Your objective: Keep every line in which "caption" occurs and drop the rest of the data.

─── Records shown

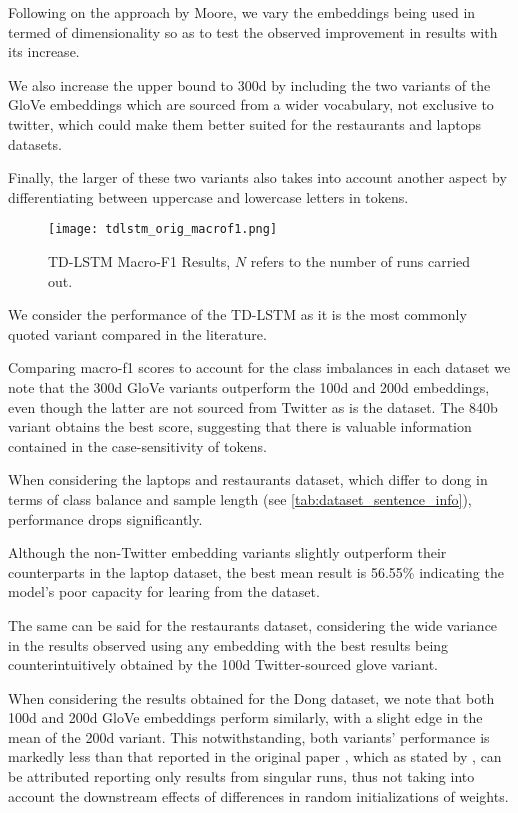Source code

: \documentclass[../../fyp.tex]{subfiles}
\begin{document}
Following on the approach by Moore, we vary the embeddings being used in termed of dimensionality so as to test the observed improvement in results with its increase. 

We also increase the upper bound to 300d by including the two variants of the GloVe embeddings which are sourced from a wider vocabulary, not exclusive to twitter, which could make them better suited for the restaurants and laptops datasets. 

Finally, the larger of these two variants also takes into account another aspect by differentiating between uppercase and lowercase letters in tokens. 

\begin{figure}[!ht]
	\centering
	\texttt{[image: tdlstm\_orig\_macrof1.png]}
	\caption{TD-LSTM Macro-F1 Results, $N$ refers to the number of runs carried out.}
	\label{fig:tdlstm_orig_macrof1}
\end{figure}

We consider the performance of the TD-LSTM as it is the most commonly quoted variant compared in the literature. 

Comparing macro-f1 scores to account for the class imbalances in each dataset we note that the 300d GloVe variants outperform the 100d and 200d embeddings, even though the latter are not sourced from Twitter as is the dataset. The 840b variant obtains the best score, suggesting that there is valuable information contained in the case-sensitivity of tokens.

When considering the laptops and restaurants dataset, which differ to dong in terms of class balance and sample length (see \ref{tab:dataset_sentence_info}), performance drops significantly. 

Although the non-Twitter embedding variants slightly outperform their counterparts in the laptop dataset, the best mean result is 56.55\% indicating the model's poor capacity for learing from the dataset. 

The same can be said for the restaurants dataset, considering the wide variance in the results observed using any embedding with the best results being counterintuitively obtained by the 100d Twitter-sourced glove variant.

When considering the results obtained for the Dong dataset, we note that both 100d and 200d GloVe embeddings perform similarly, with a slight edge in the mean of the 200d variant. This notwithstanding, both variants' performance is markedly less than that reported in the original paper \cite{tang2016b}, which as stated by \citet{moore2018}, can be attributed reporting only results from singular runs, thus not taking into account the downstream effects of differences in random initializations of weights. 
\end{document}
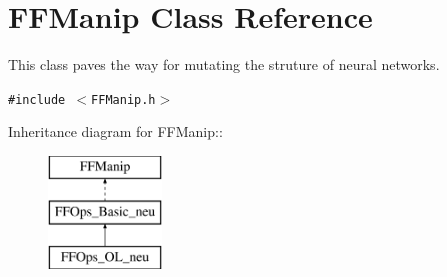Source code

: \section{FFManip Class Reference}
\label{classFFManip}
This class paves the way for mutating the struture of neural networks. 


{\tt \#include $<$FFManip.h$>$}

Inheritance diagram for FFManip::\begin{figure}[H]
\begin{center}
\leavevmode
\includegraphics[height=3cm]{classFFManip}
\end{center}
\end{figure}
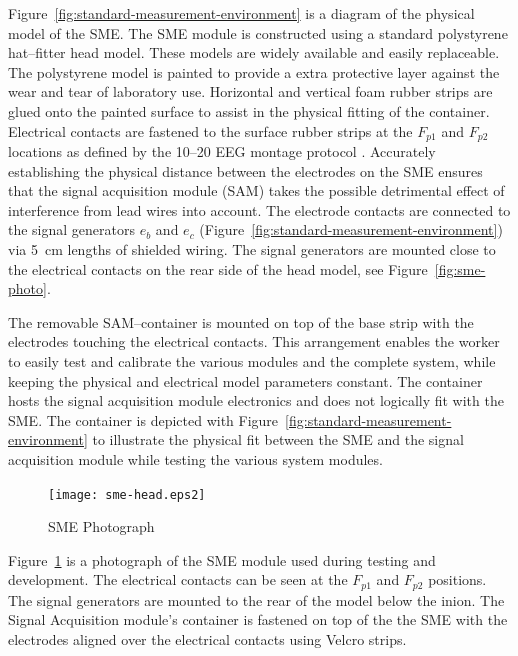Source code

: Figure~\vref{fig:standard-measurement-environment} is a diagram of the
physical model of the SME. The SME module is constructed using a
standard polystyrene hat--fitter head model. These models are widely
available and easily replaceable. The polystyrene model is painted to
provide a extra protective layer against the wear and tear of
laboratory use.  Horizontal and vertical foam rubber strips are glued
onto the painted surface to assist in the physical fitting of the
container. Electrical contacts are fastened to the surface rubber
strips at the $F_{p1}$ and $F_{p2}$ locations as defined by the 10--20
EEG montage protocol
\cite[p3-4]{eeghand}. Accurately establishing the physical distance
between the electrodes on the SME ensures that the signal acquisition
module (SAM) takes the possible detrimental effect of interference
from lead wires into account. The electrode contacts are connected to
the signal generators $e_b$ and $e_c$
(Figure~\ref{fig:standard-measurement-environment}) via 5~cm lengths
of shielded wiring. The signal generators are mounted close to the
electrical contacts on the rear side of the head model, see
Figure~\vref{fig:sme-photo}.


The removable SAM--container is mounted on top of the base strip with
the electrodes touching the electrical contacts. This arrangement
enables the worker to easily test and calibrate the various modules
and the complete system, while keeping the physical and electrical
model parameters constant. The container hosts the signal acquisition
module electronics and does not logically fit with the SME. The
container is depicted with
Figure~\ref{fig:standard-measurement-environment} to illustrate the
physical fit between the SME and the signal acquisition module while
testing the various system modules.

\begin{figure}[htbp]
\begin{center}
	\texttt{[image: sme-head.eps2]}
	\caption{SME Photograph}
\label{fig:sme-photo}
\end{center}
\end{figure}

Figure~\ref{fig:sme-photo} is a photograph of the SME module used
during testing and development. The electrical contacts can be seen at
the $F_{p1}$ and $F_{p2}$ positions. The signal generators are
mounted to the rear of the model below the inion. The Signal
Acquisition module's container is fastened on top of the the SME with
the electrodes aligned over the electrical contacts using Velcro
strips.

──────

Answer for this exercise:
	\caption{TD-LSTM Macro-F1 Results, $N$ refers to the number of runs carried out.}
	\caption{SME Photograph}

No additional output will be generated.